Посреди всего этого кошмара в Ясную приехала Татьяна Львовна, и, чувствуя себя совершенно беспомощным, Толстой признался ей в существовании завещания. Она не была удивлена и даже одобрила, но все-таки пожалела, что отец отказывает семье в авторских правах на произведения, написанные до 1881 года. Как бы то ни было, у нее ни на секунду не возникло сомнения, что если он останется в этой атмосфере доносов и истерик, то умрет от разрыва сердца. Дочь пригласила его в Кочеты, одного, отдохнуть. Лев Николаевич откликнулся с энтузиазмом, но Софья Андреевна потребовала, чтобы ехали вместе: пусть лучше она будет надоедать ему, чем знать, что муж счастлив вдали от нее. Пятнадцатого августа Толстой выехал с женой, дочерьми и доктором Маковицким.
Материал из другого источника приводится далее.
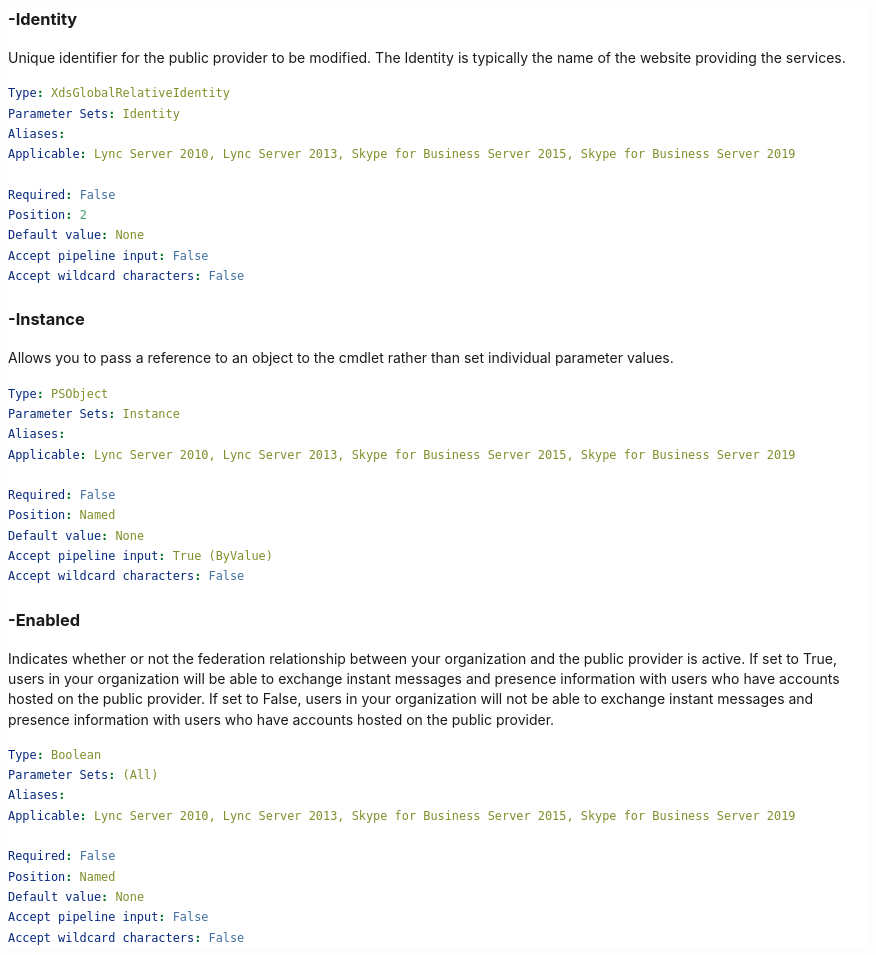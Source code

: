 ### -Identity
Unique identifier for the public provider to be modified.
The Identity is typically the name of the website providing the services.


```yaml
Type: XdsGlobalRelativeIdentity
Parameter Sets: Identity
Aliases: 
Applicable: Lync Server 2010, Lync Server 2013, Skype for Business Server 2015, Skype for Business Server 2019

Required: False
Position: 2
Default value: None
Accept pipeline input: False
Accept wildcard characters: False
```

### -Instance
Allows you to pass a reference to an object to the cmdlet rather than set individual parameter values.

```yaml
Type: PSObject
Parameter Sets: Instance
Aliases: 
Applicable: Lync Server 2010, Lync Server 2013, Skype for Business Server 2015, Skype for Business Server 2019

Required: False
Position: Named
Default value: None
Accept pipeline input: True (ByValue)
Accept wildcard characters: False
```

### -Enabled
Indicates whether or not the federation relationship between your organization and the public provider is active.
If set to True, users in your organization will be able to exchange instant messages and presence information with users who have accounts hosted on the public provider.
If set to False, users in your organization will not be able to exchange instant messages and presence information with users who have accounts hosted on the public provider.

```yaml
Type: Boolean
Parameter Sets: (All)
Aliases: 
Applicable: Lync Server 2010, Lync Server 2013, Skype for Business Server 2015, Skype for Business Server 2019

Required: False
Position: Named
Default value: None
Accept pipeline input: False
Accept wildcard characters: False
```
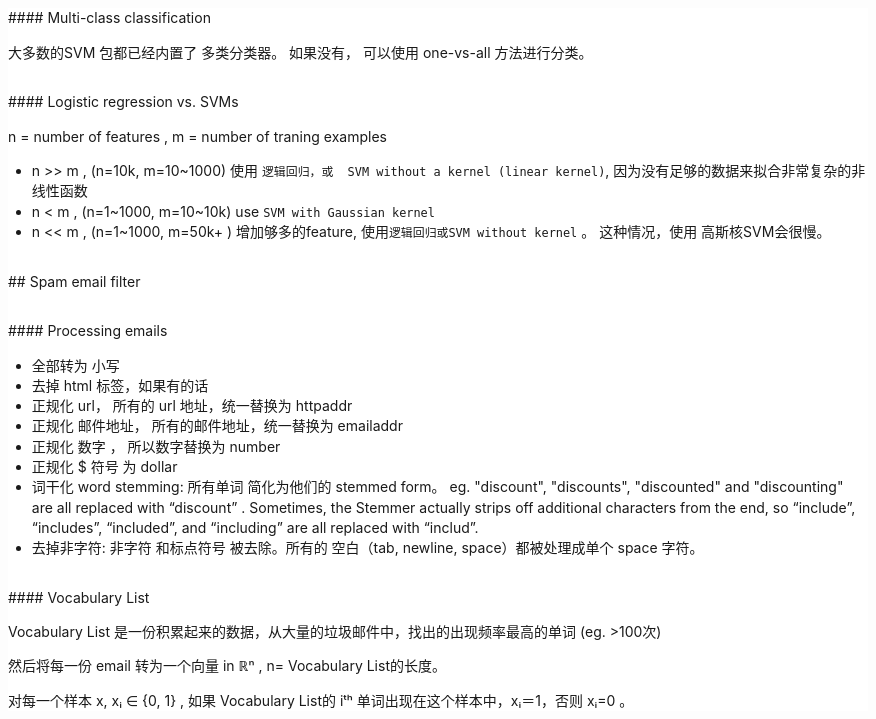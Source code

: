 <h2 id="c6b78dc7cf73796a127893a56b9d4341"></h2>
#### Multi-class classification

大多数的SVM 包都已经内置了 多类分类器。 如果没有， 可以使用 one-vs-all 方法进行分类。

<h2 id="98ab568d1ca127e48f38a822cb48b68c"></h2>
#### Logistic regression vs. SVMs

n = number of features , m = number of traning examples

 - n >> m , (n=10k, m=10~1000)  使用 `逻辑回归，或  SVM without a kernel (linear kernel)`, 因为没有足够的数据来拟合非常复杂的非线性函数
 - n < m , (n=1~1000, m=10~10k) use `SVM with Gaussian kernel`
 - n << m , (n=1~1000, m=50k+ ) 增加够多的feature, 使用`逻辑回归或SVM without kernel` 。 这种情况，使用 高斯核SVM会很慢。



<h2 id="438255910c46d15b146ef8ddeed92ce1"></h2>
## Spam email filter

<h2 id="92a7047ae19e8b71ab2eda1cf656c06e"></h2>
#### Processing emails

 - 全部转为 小写
 - 去掉 html 标签，如果有的话
 - 正规化 url， 所有的 url 地址，统一替换为  httpaddr
 - 正规化 邮件地址， 所有的邮件地址，统一替换为  emailaddr
 - 正规化 数字 ， 所以数字替换为 number
 - 正规化 $ 符号 为 dollar
 - 词干化 word stemming:  所有单词 简化为他们的 stemmed form。 eg. "discount", "discounts", "discounted" and "discounting" are all replaced with “discount” . Sometimes, the Stemmer actually strips off additional characters from the end, so “include”, “includes”, “included”, and “including” are all replaced with “includ”.
 - 去掉非字符:  非字符 和标点符号 被去除。所有的 空白（tab, newline, space）都被处理成单个 space 字符。
 

<h2 id="25905cc6484f60a1d812453a49e5e156"></h2>
#### Vocabulary List

Vocabulary List 是一份积累起来的数据，从大量的垃圾邮件中，找出的出现频率最高的单词 (eg. >100次)

然后将每一份 email 转为一个向量 in ℝⁿ , n= Vocabulary List的长度。

对每一个样本 x, xᵢ ∈ {0, 1} , 如果 Vocabulary List的 iᵗʰ 单词出现在这个样本中，xᵢ＝1，否则 xᵢ=0 。

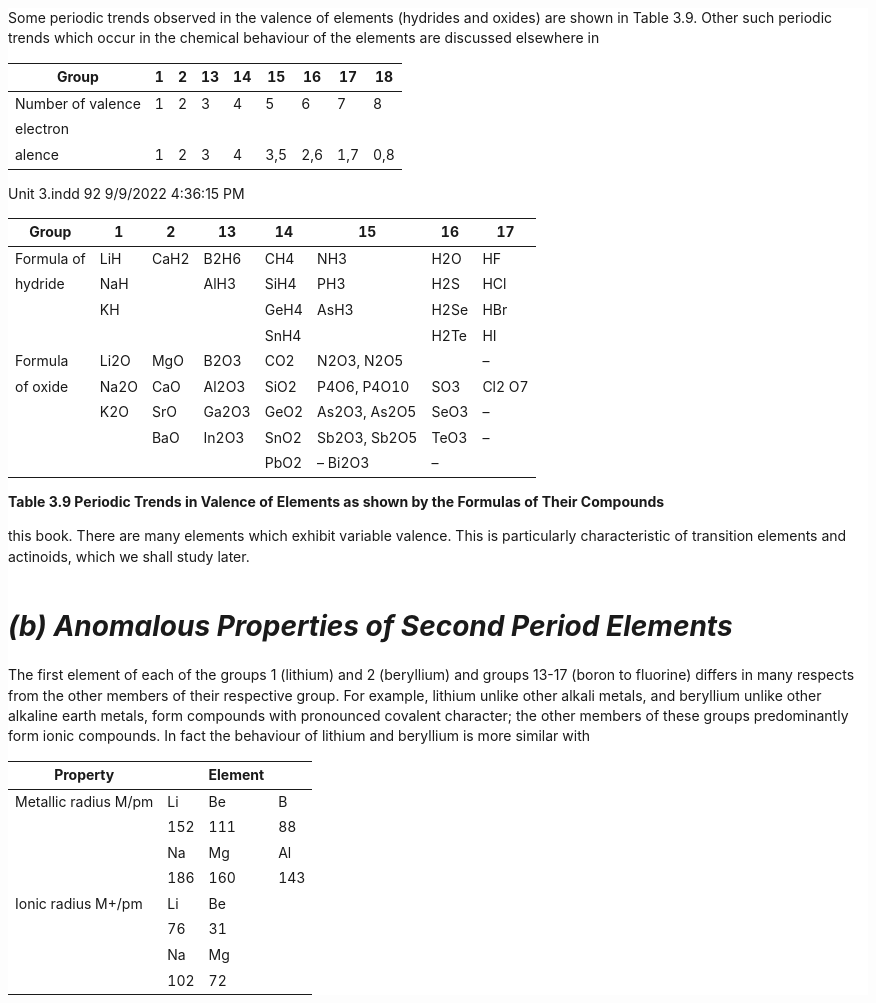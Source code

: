 Some periodic trends observed in the valence of elements (hydrides and oxides) are shown in Table 3.9. Other such periodic trends which occur in the chemical behaviour of the elements are discussed elsewhere in

| Group | 1 | 2 | 13 | 14 | 15 | 16 | 17 | 18 |
| --- | --- | --- | --- | --- | --- | --- | --- | --- |
| Number of valence | 1 | 2 | 3 | 4 | 5 | 6 | 7 | 8 |
| electron |  |  |  |  |  |  |  |  |
| alence | 1 | 2 | 3 | 4 | 3,5 | 2,6 | 1,7 | 0,8 |

Unit 3.indd 92 9/9/2022 4:36:15 PM

| Group | 1 | 2 | 13 | 14 | 15 | 16 | 17 |
| --- | --- | --- | --- | --- | --- | --- | --- |
| Formula of | LiH | CaH2 | B2H6 | CH4 | NH3 | H2O | HF |
| hydride | NaH |  | AlH3 | SiH4 | PH3 | H2S | HCl |
|  | KH |  |  | GeH4 | AsH3 | H2Se | HBr |
|  |  |  |  | SnH4 |  | H2Te | HI |
| Formula | Li2O | MgO | B2O3 | CO2 | N2O3, N2O5 |  | – |
| of oxide | Na2O | CaO | Al2O3 | SiO2 | P4O6, P4O10 | SO3 | Cl2 O7 |
|  | K2O | SrO | Ga2O3 | GeO2 | As2O3, As2O5 | SeO3 | – |
|  |  | BaO | In2O3 | SnO2 | Sb2O3, Sb2O5 | TeO3 | – |
|  |  |  |  | PbO2 | – Bi2O3 | – |  |

**Table 3.9 Periodic Trends in Valence of Elements as shown by the Formulas of Their Compounds**

this book. There are many elements which exhibit variable valence. This is particularly characteristic of transition elements and actinoids, which we shall study later.

# *(b) Anomalous Properties of Second Period Elements*

The first element of each of the groups 1 (lithium) and 2 (beryllium) and groups 13-17 (boron to fluorine) differs in many respects from the other members of their respective group. For example, lithium unlike other alkali metals, and beryllium unlike other alkaline earth metals, form compounds with pronounced covalent character; the other members of these groups predominantly form ionic compounds. In fact the behaviour of lithium and beryllium is more similar with

| Property |  | Element |  |
| --- | --- | --- | --- |
| Metallic radius M/pm | Li | Be | B |
|  | 152 | 111 | 88 |
|  | Na | Mg | Al |
|  | 186 | 160 | 143 |
| Ionic radius M+/pm | Li | Be |  |
|  | 76 | 31 |  |
|  | Na | Mg |  |
|  | 102 | 72 |  |

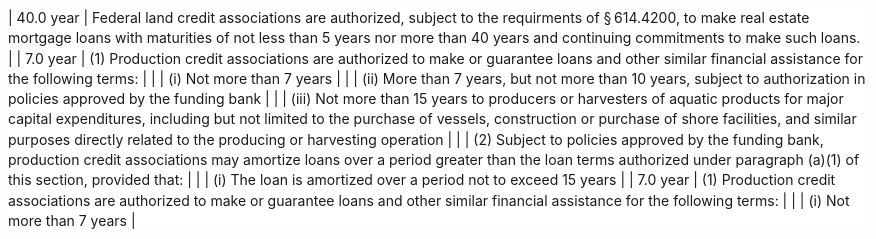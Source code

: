 | 40.0 year  | Federal land credit associations are authorized, subject to the requirments of &#167;&#8201;614.4200, to make real estate mortgage loans with maturities of not less than 5 years nor more than 40 years and continuing commitments to make such loans.                                                                                                                                                                                                                                                                                                                                                                                                   |
| 7.0 year   | (1) Production credit associations are authorized to make or guarantee loans and other similar financial assistance for the following terms:                                                                                                                                                                                                                                                                                                                                                                                                                                                                                                              |
|            |               (i) Not more than 7 years                                                                                                                                                                                                                                                                                                                                                                                                                                                                                                                                                                                                                   |
|            |               (ii) More than 7 years, but not more than 10 years, subject to authorization in policies approved by the funding bank                                                                                                                                                                                                                                                                                                                                                                                                                                                                                                                       |
|            |               (iii) Not more than 15 years to producers or harvesters of aquatic products for major capital expenditures, including but not limited to the purchase of vessels, construction or purchase of shore facilities, and similar purposes directly related to the producing or harvesting operation                                                                                                                                                                                                                                                                                                                                              |
|            |               (2) Subject to policies approved by the funding bank, production credit associations may amortize loans over a period greater than the loan terms authorized under paragraph (a)(1) of this section, provided that:                                                                                                                                                                                                                                                                                                                                                                                                                         |
|            |               (i) The loan is amortized over a period not to exceed 15 years                                                                                                                                                                                                                                                                                                                                                                                                                                                                                                                                                                              |
| 7.0 year   | (1) Production credit associations are authorized to make or guarantee loans and other similar financial assistance for the following terms:                                                                                                                                                                                                                                                                                                                                                                                                                                                                                                              |
|            |               (i) Not more than 7 years                                                                                                                                                                                                                                                                                                                                                                                                                                                                                                                                                                                                                   |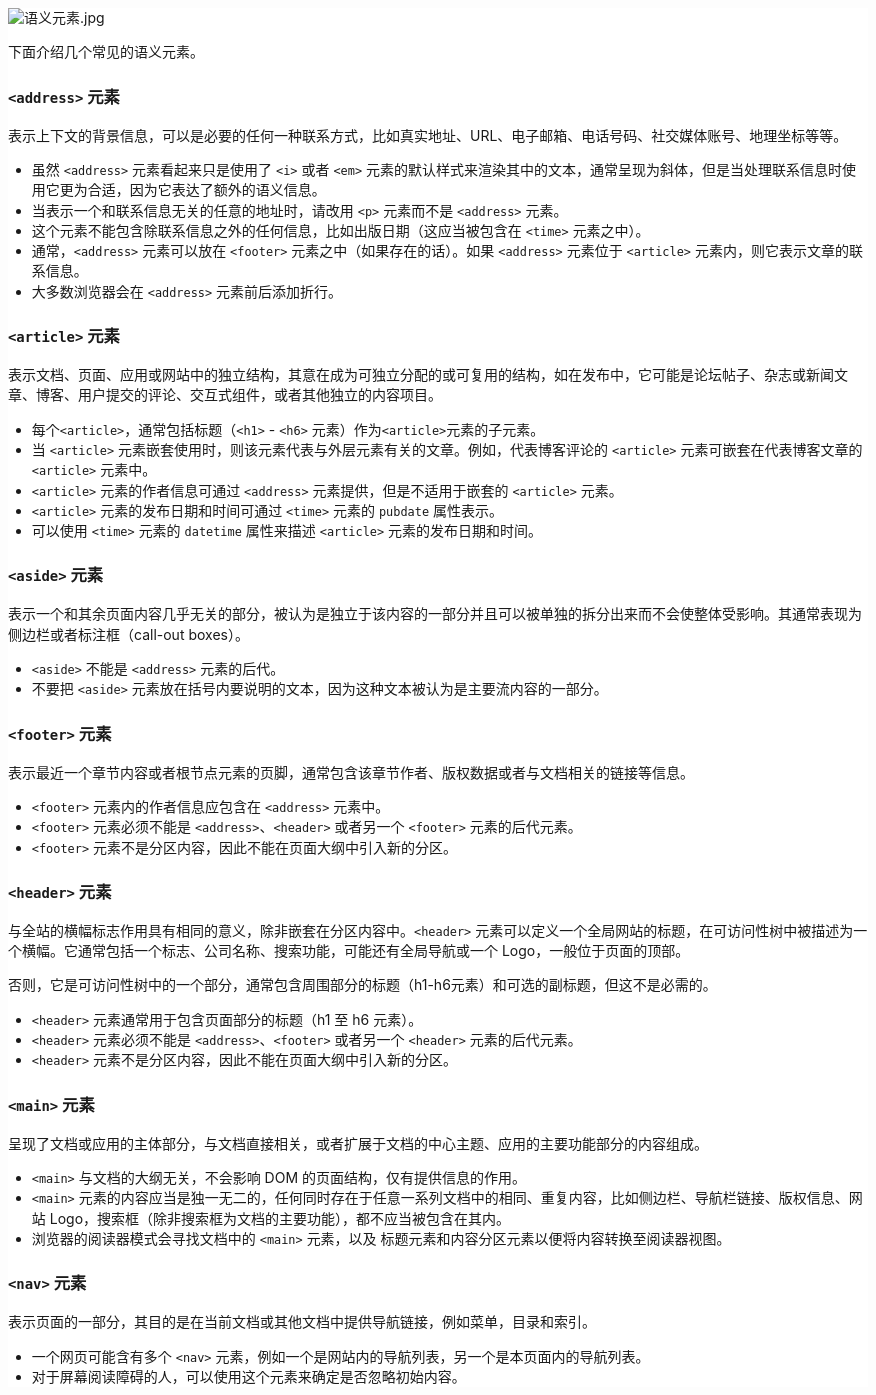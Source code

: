 ![语义元素.jpg](https://p1-juejin.byteimg.com/tos-cn-i-k3u1fbpfcp/96386da288144b6881fd5e766623f436~tplv-k3u1fbpfcp-watermark.image?)

下面介绍几个常见的语义元素。
### `<address>` 元素
表示上下文的背景信息，可以是必要的任何一种联系方式，比如真实地址、URL、电子邮箱、电话号码、社交媒体账号、地理坐标等等。
- 虽然 `<address>` 元素看起来只是使用了 `<i>` 或者 `<em>` 元素的默认样式来渲染其中的文本，通常呈现为斜体，但是当处理联系信息时使用它更为合适，因为它表达了额外的语义信息。
- 当表示一个和联系信息无关的任意的地址时，请改用 `<p>` 元素而不是 `<address>` 元素。
- 这个元素不能包含除联系信息之外的任何信息，比如出版日期（这应当被包含在 `<time>` 元素之中）。
- 通常，`<address>` 元素可以放在 `<footer>` 元素之中（如果存在的话）。如果 `<address>` 元素位于 `<article>` 元素内，则它表示文章的联系信息。
- 大多数浏览器会在 `<address>` 元素前后添加折行。

### `<article>` 元素
表示文档、页面、应用或网站中的独立结构，其意在成为可独立分配的或可复用的结构，如在发布中，它可能是论坛帖子、杂志或新闻文章、博客、用户提交的评论、交互式组件，或者其他独立的内容项目。
- 每个`<article>`，通常包括标题（`<h1>` - `<h6>` 元素）作为`<article>`元素的子元素。
- 当 `<article>` 元素嵌套使用时，则该元素代表与外层元素有关的文章。例如，代表博客评论的 `<article>` 元素可嵌套在代表博客文章的 `<article>` 元素中。
- `<article>` 元素的作者信息可通过 `<address>` 元素提供，但是不适用于嵌套的 `<article>` 元素。
- `<article>` 元素的发布日期和时间可通过 `<time>` 元素的 `pubdate` 属性表示。
- 可以使用 `<time>` 元素的 `datetime` 属性来描述 `<article>` 元素的发布日期和时间。

### `<aside>` 元素
表示一个和其余页面内容几乎无关的部分，被认为是独立于该内容的一部分并且可以被单独的拆分出来而不会使整体受影响。其通常表现为侧边栏或者标注框（call-out boxes）。
- `<aside>` 不能是 `<address>` 元素的后代。
- 不要把 `<aside>` 元素放在括号内要说明的文本，因为这种文本被认为是主要流内容的一部分。

### `<footer>` 元素
表示最近一个章节内容或者根节点元素的页脚，通常包含该章节作者、版权数据或者与文档相关的链接等信息。
- `<footer>` 元素内的作者信息应包含在 `<address>` 元素中。
- `<footer>` 元素必须不能是 `<address>`、`<header>` 或者另一个 `<footer>` 元素的后代元素。
- `<footer>` 元素不是分区内容，因此不能在页面大纲中引入新的分区。

### `<header>` 元素
与全站的横幅标志作用具有相同的意义，除非嵌套在分区内容中。`<header>` 元素可以定义一个全局网站的标题，在可访问性树中被描述为一个横幅。它通常包括一个标志、公司名称、搜索功能，可能还有全局导航或一个 Logo，一般位于页面的顶部。

否则，它是可访问性树中的一个部分，通常包含周围部分的标题（h1-h6元素）和可选的副标题，但这不是必需的。
- `<header>` 元素通常用于包含页面部分的标题（h1 至 h6 元素）。
- `<header>` 元素必须不能是 `<address>`、`<footer>` 或者另一个 `<header>` 元素的后代元素。
- `<header>` 元素不是分区内容，因此不能在页面大纲中引入新的分区。

### `<main>` 元素
呈现了文档或应用的主体部分，与文档直接相关，或者扩展于文档的中心主题、应用的主要功能部分的内容组成。
- `<main>` 与文档的大纲无关，不会影响 DOM 的页面结构，仅有提供信息的作用。
- `<main>` 元素的内容应当是独一无二的，任何同时存在于任意一系列文档中的相同、重复内容，比如侧边栏、导航栏链接、版权信息、网站 Logo，搜索框（除非搜索框为文档的主要功能），都不应当被包含在其内。
- 浏览器的阅读器模式会寻找文档中的 `<main>` 元素，以及 标题元素和内容分区元素以便将内容转换至阅读器视图。

### `<nav>` 元素
表示页面的一部分，其目的是在当前文档或其他文档中提供导航链接，例如菜单，目录和索引。
- 一个网页可能含有多个 `<nav>` 元素，例如一个是网站内的导航列表，另一个是本页面内的导航列表。
- 对于屏幕阅读障碍的人，可以使用这个元素来确定是否忽略初始内容。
Первые дни в Кочетах были сердечными, графиня забыла все свои беды, счастливо наслаждаясь хорошим отношением зятя и внуков. Но восемнадцатого августа прочла в газетах о том, что близкие пытались скрывать от нее уже четыре дня: министр внутренних дел разрешил Черткову вернуться в Тульскую губернию. Софья Андреевна была в отчаянии, уверяя, что это смертный приговор ей, что она убьет Владимира Григорьевича, отравит его. Пульс был бешеный, голова горела.